Over the years, the surgical management of breast cancer has significantly evolved. There is more emphasis on obtaining excellent aesthetic results without compromising on the oncological safety of the operation. Oncoplastic techniques mean that women are being offered more complex procedures in order to safely remove the cancer but allow a good cosmetic outcome.
A skin-sparing mastectomy (SSM) removes the breast, nipple, and areolar complex and a subcutaneous or nipple-sparing mastectomy will preserve the nipple and areolar complex.
Preservation of the inframammary fold, the skin overlying the breast, and potentially the nipple and areolar complex greatly enhances the aesthetic results of immediate breast reconstruction.
The procedure can be performed as a unilateral procedure or bilateral (removal of both breasts with an immediate bilateral breast reconstruction).
A variety of incisions may be made that are relatively inconspicuous and are easily hidden and closed.
Studies comparing the local recurrence of breast cancer associated with skin-sparing mastectomy and conventional total mastectomy have found no significant differences. The data have also shown that the selective use of nipple-sparing mastectomy in the treatment of early breast cancer has a low index of recurrence in the nipple and areolar complex (Chong et al. 2008).
Some patients may require a contralateral (opposite side) mastopexy or reduction to improve symmetry.
Patients may elect to undergo an immediate breast reconstruction with a tissue expander or may choose to use autologous tissue (tissue from their body) to reconstruct the breast (see prophylactic mastectomy with immediate reconstruction).
If a tissue expander is used the expander may be inflated immediately with saline depending on the quality of the soft tissue/skin coverage over the expander, further gradual expansion will usually begin 2-3 weeks after surgery but depends on the skin flap viability and wound healing. The expander is gradually expanded using magnetic port locators, with saline every 2-3 weeks until the desired volume/breast size is reached. The expander is usually slightly overexpanded to gain more tissue for creating a more natural ptosis. New tissue expanders which will allow patients to self-inflate with air will soon be available. Expansion is usually maintained over a 2- to 6-month period, although some women will leave tissue expanders in for a prolonged time. After removal of the tissue expander, the patient may decide to undergo breast reconstruction with insertion of an implant or at that stage may decide to use autologous tissue. This is usually with the use of a free-flap.
Patients that are undergoing radiotherapy will usually have the radiotherapy delivered while the expander is in situ and will proceed to the permanent reconstructive procedure at least 6 months after radiotherapy.
The advantages of implants include the absence of donor site morbidity and the simplicity of the breast reconstruction. However, some patients do not like the unnatural feel or look of the breast and there is always the possibility that further procedures are required, in particular implant exchanges due to capsular contracture. Some patients may perceive that the implant placed under the muscle is a foreign body and in patients receiving post operative radiotherapy there is increased risk of capsular contracture after chest wall irradiation.

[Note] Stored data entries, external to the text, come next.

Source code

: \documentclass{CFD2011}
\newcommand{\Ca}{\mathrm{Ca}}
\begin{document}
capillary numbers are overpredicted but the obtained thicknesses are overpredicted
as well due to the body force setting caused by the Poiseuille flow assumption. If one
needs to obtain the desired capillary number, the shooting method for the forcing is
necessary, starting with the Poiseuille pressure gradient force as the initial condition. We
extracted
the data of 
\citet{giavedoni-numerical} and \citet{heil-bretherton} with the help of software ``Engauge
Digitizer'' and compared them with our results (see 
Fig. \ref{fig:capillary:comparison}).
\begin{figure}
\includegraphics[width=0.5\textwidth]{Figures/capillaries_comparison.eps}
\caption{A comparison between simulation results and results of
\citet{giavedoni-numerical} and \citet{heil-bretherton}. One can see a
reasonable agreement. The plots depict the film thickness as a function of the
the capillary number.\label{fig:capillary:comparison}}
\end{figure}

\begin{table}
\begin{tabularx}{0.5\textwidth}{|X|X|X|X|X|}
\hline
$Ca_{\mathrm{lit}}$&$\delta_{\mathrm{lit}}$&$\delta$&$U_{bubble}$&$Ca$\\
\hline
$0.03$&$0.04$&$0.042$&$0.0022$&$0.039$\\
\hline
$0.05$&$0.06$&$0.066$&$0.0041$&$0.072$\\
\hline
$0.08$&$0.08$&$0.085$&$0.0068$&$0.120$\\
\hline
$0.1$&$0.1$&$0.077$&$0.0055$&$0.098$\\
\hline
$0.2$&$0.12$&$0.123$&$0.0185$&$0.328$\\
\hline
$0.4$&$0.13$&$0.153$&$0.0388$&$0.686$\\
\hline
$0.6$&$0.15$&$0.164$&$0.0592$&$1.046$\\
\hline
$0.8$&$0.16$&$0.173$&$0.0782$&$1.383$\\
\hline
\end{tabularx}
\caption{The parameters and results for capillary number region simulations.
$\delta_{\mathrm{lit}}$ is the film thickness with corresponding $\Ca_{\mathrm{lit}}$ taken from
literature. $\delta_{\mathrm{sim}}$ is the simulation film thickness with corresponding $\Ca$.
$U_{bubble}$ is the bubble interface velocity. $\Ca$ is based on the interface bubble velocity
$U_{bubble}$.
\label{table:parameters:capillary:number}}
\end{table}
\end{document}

The use of autologous tissue improves the natural look of the reconstructed breast and in most cases provides a long-term natural result. The ideal tissue for breast reconstruction is fat. Thus, a good source of this fat is from the patient’s lower abdomen. The fat in this area is typically soft and easy to shape. For most patients, an added bonus of an abdominal donor site is improved abdominal contour following the removal of the flap as in an abdominoplasty (tummy tuck).
Breast reconstruction using autologous tissue from the lower abdomen was first described by Holmstrom in terms of a free flap in 1979. The technique has been improved over the years and the latest evolution of soft tissue flap is currently the DIEP flap (deep inferior epigastric perforator flap). The use of this flap minimises the donor site morbidity (reduces the risk of bulges, hernias, and weakness of the abdominal wall) and optimises flap durability of transferred tissue. The deep inferior epigastric perforator flap was developed by Koshima and Soeda in 1989. The use of this flap is associated with a less postoperative pain and a shortened recovery time compared to TRAM flap (transverse rectus abdominus myocutaneous flap). Abdominal wall strength in patients with breast reconstruction with a DIEP flap is maintained.
The patient’s general health and oncological situation needs to be carefully examined before the procedure. Not all patients will be suitable for autologous tissue reconstruction. Patients who have a previous history of abdominoplasty; patients who have major medical comorbidities including cardiovascular, autoimmune, or chronic lung disease; patients who are smokers; and patients who have previously had liposuction of the lower abdomen may be contraindicated for the surgery.
If the nipple and areolar complex is sacrificed at the time of surgery, there are a variety of reconstructive options to create a new nipple and areolar complex. These include local flap, free flap (skin taken from another area in the body) to recreate the nipple and areolar complex, and nipple tattooing. The nipple reconstruction is usually done at a later date. If a unilateral mastectomy is undertaken, there is always the possibility of the nipple from the contralateral breast being shared with the opposite breast (a composite graft).